“Si naciera de nuevo, volvería a ser médico”

El doctor Silié Ruiz tiene diez años en Corazones Unidos y más de 33 en el Centro de Otorrinolaringología y Especialidades.
El presidente Antonio Guzmán Fernández nombró al doctor Silié Ruiz embajador en Londres, donde estudiaba

El doctor José Arturo Silié Ruiz afirma que ha sido un hombre “muy feliz”, con una vida llena de grandes logros, siendo el mayor de ellos la familia que formó junto a su esposa Ingrid Elizabeth Ruiz, con quien procreó a sus hijos Carolina Elizabeth, Omar José y Melissa Ingrid, a los cuales califica como “diamantes tallados”. Ser médico, es otra de sus grandes satisfacciones, profesión que “volvería a estudiar si volviera a nacer”.

De sus años de estudios en la Universidad Autónoma de Santo Domingo (UASD), comentó que nunca participó en los grupos estudiantiles, ya que siempre vió la política como una complejidad, además de que “no tengo temperamento para eso”.

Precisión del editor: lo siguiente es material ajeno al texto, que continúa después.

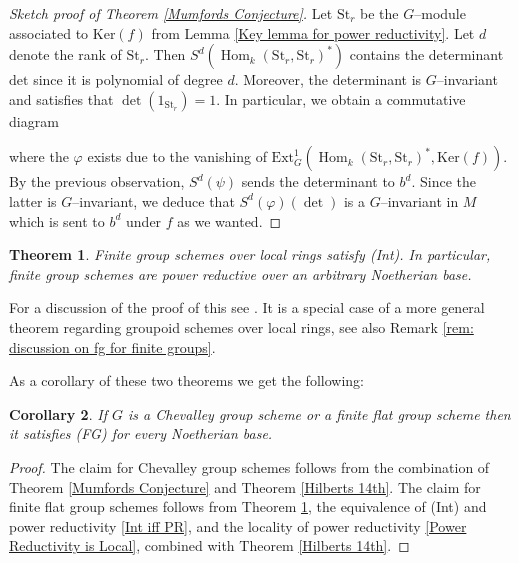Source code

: \documentclass{article}
\theoremstyle{plain}
\newtheorem{Th}{Theorem}[section]
\newtheorem{Cor}[Th]{Corollary}
\theoremstyle{definition}
\DeclareMathOperator{\Hom}{Hom}
\begin{document}
\begin{proof}[Sketch proof of Theorem \ref{Mumfords Conjecture}]
    Let $\mathrm{St}_r$ be the $G$--module associated to $\mathrm{Ker}(f)$ from Lemma \ref{Key lemma for power reductivity}. Let $d$ denote the rank of $\mathrm{St}_r$. 
    Then $S^d(\Hom_k(\mathrm{St}_r,\mathrm{St}_r)^\ast)$ contains the determinant $\mathrm{det}$ since it is polynomial of degree $d$. Moreover, the determinant is $G$--invariant and satisfies that $\det(1_{\mathrm{St}_r})=1$. In particular, we obtain a commutative diagram 
    \begin{center}
    \end{center}
    where the $\varphi$ exists due to the vanishing of $\mathrm{Ext}^1_G(\Hom_k(\mathrm{St}_r,\mathrm{St}_r)^\ast,\mathrm{Ker}(f))$. By the previous observation, $S^d(\psi)$ sends the determinant to $b^{d}$.  Since the latter is $G$--invariant, we deduce that  $ S^d(\varphi)(\det)$ is a $G$--invariant in $M$ which is sent to $b^d$ under $f$ as we wanted. 
\end{proof}



\begin{Th}\label{finite over local rings}
    Finite group schemes over local rings satisfy (Int). In particular, finite group schemes are power reductive over an arbitrary Noetherian base. 
\end{Th}

For a discussion of the proof of this see \cite{van2021reductivity}. It is a special case of a more general theorem regarding groupoid schemes over local rings, see also Remark \ref{rem: discussion on fg for finite groups}.

As a corollary of these two theorems we get the following:

\begin{Cor} \label{FG for Chevalley}
    If $G$ is a Chevalley group scheme or a finite flat group scheme then it satisfies (FG) for every Noetherian base.
\end{Cor}

\begin{proof}
    The claim for Chevalley group schemes follows from the combination of Theorem \ref{Mumfords Conjecture} and Theorem \ref{Hilberts 14th}. The claim for finite flat group schemes follows from Theorem \ref{finite over local rings}, the equivalence of (Int) and power reductivity \ref{Int iff PR}, and the locality of power reductivity \ref{Power Reductivity is Local}, combined with Theorem \ref{Hilberts 14th}.
\end{proof}
\end{document}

Recuerda que cuando se presentaban los disturbios, se iba a su casa a estudiar, y dijo que “una vez se produjo un paro que duró un año, pero tuve la suerte de ser acogido en el Hospital Robert Reid Cabral por el doctor Hugo Mendoza, quien era amigo de mi padre”. Asimismo, agregó que en el hospital, preparó la “Primera Tabla de Hidratación de Niños”, bajo la dirección y corrección del doctor Mendoza.

1. Infancia
Nací en San Cristóbal en 1950, donde tuve una niñez muy feliz, con una madre amorosa y un padre excepcional, tenía un hogar armonioso, de cariño, de mimos. Sin temor puedo decir, que tuve una infancia con exceso de cariño y sin ninguna carencia, porque mi padre era un abogado importante, era procurador en mi pueblo. Disfrutaba de los privilegios de montar los caballos de Trujillo en la Hacienda la Fundación, pero lo que más guardo son los mimos de mi madre, que me complacía en todo. Recuerdo que los Santos Reyes eran muy generosos, nos dejaban todo lo que pedíamos, después de viejo, me di cuenta que mi mamá nos dirigía en la selección de los juguetes, por eso nos dejaban todo lo que pedíamos. Realicé mis estudios primarios en el Colegio San Rafael, allí me alfabeticé, dije mi primer discurso, recuerdo que tenía una banda puesta que decía ya sé leer. Luego pasé a estudiar al Colegio Loyola. Éramos tres hermanos, el menor, Gustavo, arquitecto, murió hace cuatro años, quedamos mi hermana Celeste y yo”.

2. Sus padres
Mi padre, José Silié Gatón es considerado el Padre de la Ética en el país, escribió 12 libros de sobre Ética, era un hombre de un trato afable, pero muy recto, había que hacer las cosas bien. Mi madre, Baganiona Ruiz Gómez, cibaeña, ama de casa en cuerpo y alma, era un techado de dulzura, estudió piano, pero en mi casa no había piano, porque era muy linda, mi papá se la escondía a Trujillo, para evitar una desgracia. Esos padres míos nos brindaron un hogar lindo, en mi casa nunca se alzó la voz, lo más fuerte que decía papá cuando se daba un martillazo era saco de papel, pero nunca una mala palabra, ni pleitos tampoco, ellos resolvían sus desavenencias en su habitación, nunca vi nada raro. Los castigos era leer un libro, y decir de que trataba, sino lo hacíamos, no nos daban desayuno, ni comida, ni cena hasta que lo leyéramos. Eso me indujo a la lectura, lo que era un castigo, se convirtió en una necesidad. Mamá murió a los 87 años y papá a los 93”.

3. Llegada a la capital
Vinimos a vivir a Santo Domingo en 1961, después de la muerte de Trujillo, porque a mi padre lo habían nombrado en el Ministerio de Justicia, estaba en octavo curso, seguí los estudios en el Colegio Loyola de aquí, siempre tuve la dicha de estar en los cuadros de honor, tanto en el Loyola de San Cristóbal como en el de la capital, que era dirigido por el padre López, los profesores eran excelentes, siempre me trataron con mucho cariño”.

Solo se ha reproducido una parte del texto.